When you have 16 gigabyte RAM and you run top you might be surprised:
Tasks: 167 total, 2 running, 164 sleeping, 0 stopped, 1 zombie Cpu(s): 0.9%us, 0.5%sy, 0.0%ni, 98.6%id, 0.0%wa, 0.0%hi, 0.0%si, 0.0%st Mem: 16333884k total, 1722432k used, 14611452k free, 163984k buffers Swap: 16675836k total, 0k used, 16675836k free, 697196k cached PID USER PR NI VIRT RES SHR S %CPU %MEM TIME+ COMMAND 1198 root 20 0 143m 16m 7836 S 5 0.1 0:21.80 Xorg 2150 maurits 20 0 1039m 324m 44m S 3 2.0 0:54.05 firefox
Just booted and already 1.7 gigabyte of RAM used. Oh no, Linux ate my ram!

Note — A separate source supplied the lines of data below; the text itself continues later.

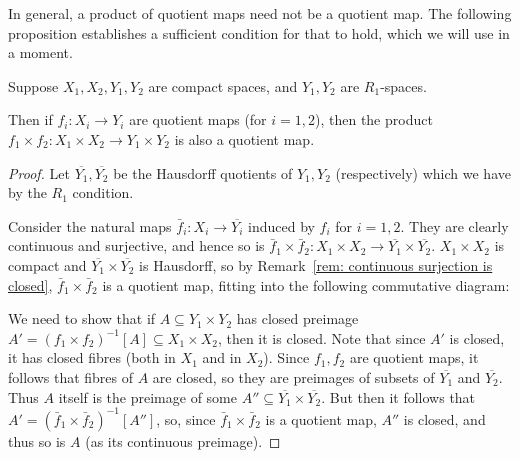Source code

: 	
	In general, a product of quotient maps need not be a quotient map. The following proposition establishes a sufficient condition for that to hold, which we will use in a moment.
	\begin{prop}
		\label{prop:product_quotient}
		Suppose $X_1,X_2, Y_1,Y_2$ are compact spaces, and $Y_1,Y_2$ are $R_1$-spaces.
		
		Then if $f_i\colon X_i\to Y_i$ are quotient maps (for $i=1,2$), then the product $f_1\times f_2\colon X_1\times X_2\to Y_1\times Y_2$ is also a quotient map.
	\end{prop}
	\begin{proof}
		Let $\overline{Y_1},\overline{Y_2}$ be the Hausdorff quotients of $Y_1,Y_2$ (respectively) which we have by the $R_1$ condition.
		
		Consider the natural maps $\bar f_i\colon X_i\to \overline{Y_i}$ induced by $f_i$ for $i=1,2$. They are clearly continuous and surjective, and hence so is $\bar f_1\times \bar f_2\colon X_1\times X_2\to \overline{Y_1}\times \overline{Y_2}$. $X_1\times X_2$ is compact and $\overline{Y_1}\times \overline{Y_2}$ is Hausdorff, so by Remark~\ref{rem: continuous surjection is closed}, $\bar f_1\times \bar f_2$ is a quotient map, fitting into the following commutative diagram:
		\begin{center}
		\end{center}
		We need to show that if $A\subseteq Y_1\times Y_2$ has closed preimage $A'=(f_1\times f_2)^{-1}[A]\subseteq X_1\times X_2$, then it is closed. Note that since $A'$ is closed, it has closed fibres (both in $X_1$ and in $X_2$). Since $f_1,f_2$ are quotient maps, it follows that fibres of $A$ are closed, so they are preimages of subsets of $\overline{Y_1}$ and $\overline{Y_2}$. Thus $A$ itself is the preimage of some $A''\subseteq \overline{Y_1}\times \overline{Y_2}$. But then it follows that $A'=(\bar f_1\times \bar f_2)^{-1}[A'']$, so, since $\bar f_1\times \bar f_2$ is a quotient map, $A''$ is closed, and thus so is $A$ (as its continuous preimage).
	\end{proof}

maurits@nuc:~$ free -m total used free shared buffers cached Mem: 15951 1657 14293 0 160 655 -/+ buffers/cache: 841 15109 Swap: 16284 0 16284 maurits@nuc:~$
But is is actually not so bad. Using the “free” command we see that only 841 megabytes are used. Others are used for buffers. Fortunately “htop” also shows the correct RAM usage number:
So, just remember that free RAM may actually be used for buffers to optimize operating system I/O. These buffers are immediately discarded when more RAM is needed by applications and they should therefore be considered free.